ABOUT THIS TASK>
In the listing below, start your output at the line with "1. An IOT device" and end it after the line with "6. The routing", copying every line exactly.

DATA FOR THIS TASK>
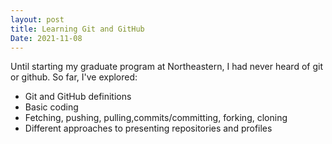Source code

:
 ```yaml
---
layout: post
title: Learning Git and GitHub
Date: 2021-11-08
---
```


Until starting my graduate program at Northeastern, I had never heard of git or github.
So far, I've explored:

* Git and GitHub definitions 
* Basic coding
* Fetching, pushing, pulling,commits/committing, forking, cloning
* Different approaches to presenting repositories and profiles


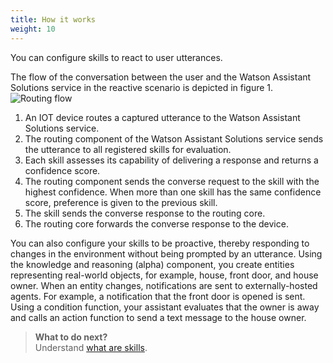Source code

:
 ```yaml
---
title: How it works
weight: 10
---
```

You can configure skills to react to user utterances.

The flow of the conversation between the user and the Watson Assistant Solutions service in the reactive scenario is depicted in figure 1.
![Routing flow]({{site.baseurl}}/images/routing_flow.png)
1. An IOT device routes a captured utterance to the Watson Assistant Solutions service.
2. The routing component of the Watson Assistant Solutions service sends the utterance to all registered skills for evaluation.
3. Each skill assesses its capability of delivering a response and returns a confidence score.
4. The routing component sends the converse request to the skill with the highest confidence.  When more than one skill has the same confidence score, preference is given to the previous skill.
5. The skill sends the converse response to the routing core.
6. The routing core forwards the converse response to the device.

You can also configure your skills to be proactive, thereby responding to changes in the environment without being prompted by an utterance. Using the knowledge and reasoning (alpha) component, you create entities representing real-world objects, for example, house, front door, and house owner. When an entity changes, notifications are sent to externally-hosted agents. For example, a notification that the front door is opened is sent. Using a condition function, your assistant evaluates that the owner is away and calls an action function to send a text message to the house owner.

> **What to do next?**<br/>
Understand [what are skills]({{site.baseurl}}/skill/what-are-they).

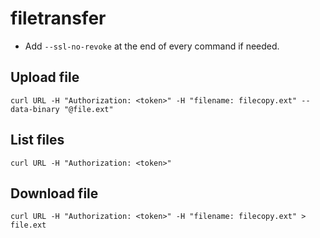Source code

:# filetransfer
* Add `--ssl-no-revoke` at the end of every command if needed.

## Upload file
```
curl URL -H "Authorization: <token>" -H "filename: filecopy.ext" --data-binary "@file.ext" 
```

## List files
```
curl URL -H "Authorization: <token>"
```

## Download file
```
curl URL -H "Authorization: <token>" -H "filename: filecopy.ext" > file.ext
```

OUTPUT FOR THIS TASK>
1. An IOT device routes a captured utterance to the Watson Assistant Solutions service.
2. The routing component of the Watson Assistant Solutions service sends the utterance to all registered skills for evaluation.
3. Each skill assesses its capability of delivering a response and returns a confidence score.
4. The routing component sends the converse request to the skill with the highest confidence.  When more than one skill has the same confidence score, preference is given to the previous skill.
5. The skill sends the converse response to the routing core.
6. The routing core forwards the converse response to the device.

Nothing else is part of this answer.